Analysis of the influence of starvation on the serum metabolomes of wild-type (Pparα+/+) and Pparα-null (Pparα-/-) mice. A, Scores scatter plot of PLS-DA model. A two-component PLS-DA model was constructed to characterize the relationship among four mouse groups (n=3 or 4 mice/group), including wild-type mice (fed: ■; fasted: □) and Pparα-null mice (fed: •; fasted: ○). The t[1] and t[2] values represent the scores of each sample in principal component 1 and 2, respectively. Fitness (R²) and prediction power (Q²) of this PLS-DA model are 0.408 and 0.25, respectively. The model was validated through the recalculation of R² and Q² values after the permutation of sample identities. B. Loadings scatter plot representing the correlation between individual serum ion (w*) and each sample group (c) in the 1^st and 2nd components of the PLS-DA model.
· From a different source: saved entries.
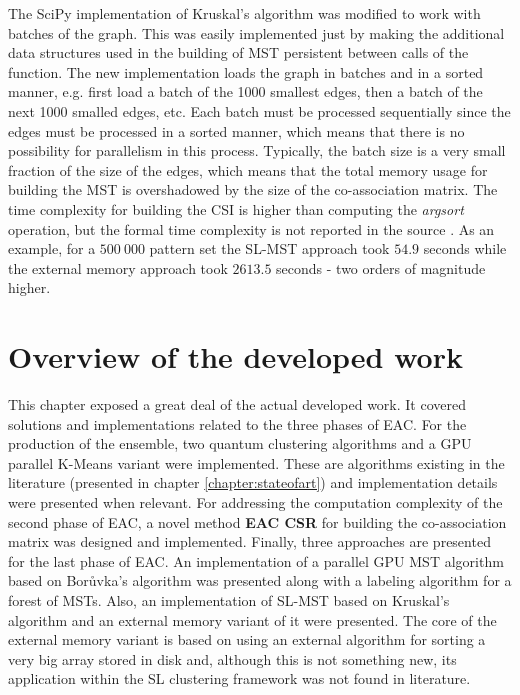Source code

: The SciPy implementation of Kruskal's algorithm was modified to work with batches of the graph.
This was easily implemented just by making the additional data structures used in the building of MST persistent between calls of the function.
The new implementation loads the graph in batches and in a sorted manner, e.g. first load a batch of the 1000 smallest edges, then a batch of the next 1000 smalled edges, etc.
Each batch must be processed sequentially since the edges must be processed in a sorted manner, which means that there is no possibility for parallelism in this process.
Typically, the batch size is a very small fraction of the size of the edges, which means that the total memory usage for building the MST is overshadowed by the size of the co-association matrix.
The time complexity for building the CSI is higher than computing the \emph{argsort} operation, but the formal time complexity is not reported in the source \cite{AltetiAbad2007}.
As an example, for a $500 \: 000$ pattern set the SL-MST approach took $54.9$ seconds while the external memory approach took $2613.5$ seconds - two orders of magnitude higher.

\section{Overview of the developed work}
\label{sec:methodology overview}

This chapter exposed a great deal of the actual developed work.
It covered solutions and implementations related to the three phases of EAC.
For the production of the ensemble, two quantum clustering algorithms and a GPU parallel K-Means variant were implemented.
These are algorithms existing in the literature (presented in chapter \ref{chapter:stateofart}) and implementation details were presented when relevant.
For addressing the computation complexity of the second phase of EAC, a novel method \textbf{EAC CSR} for building the co-association matrix was designed and implemented.
Finally, three approaches are presented for the last phase of EAC.
An implementation of a parallel GPU MST algorithm based on Borůvka's algorithm was presented along with a labeling algorithm for a forest of MSTs.
Also, an implementation of SL-MST based on Kruskal's algorithm and an external memory variant of it were presented.
The core of the external memory variant is based on using an external algorithm for sorting a very big array stored in disk and, although this is not something new, its application within the SL clustering framework was not found in literature.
Data points representing palmitoylcarnitine (I), myristoylcarnitine (II), oleoylcarnitine (III) and palmitoleoylcarnitine (IV) were labeled in the plot.

Figure 5

Time course of PPARα-targeted gene expression in the livers of wild-type and Cyp2e1-null mice following APAP treatment. Liver samples were collected at 0, 0.5, 1, 2, 4, 8, 16, 24 h after APAP treatment (mean ± SD, n=4 mice/group). The expression levels of PPARα-targeted genes were measured by real-time PCR and normalized by 18S rRNA. The primer sequences are enlisted in Supplemental Table 1. A, Cpt1. B. Cpt2. C. Acot1. D. Cyp4a10. Gene expression level in control wild-type mice was arbitrarily set as 1.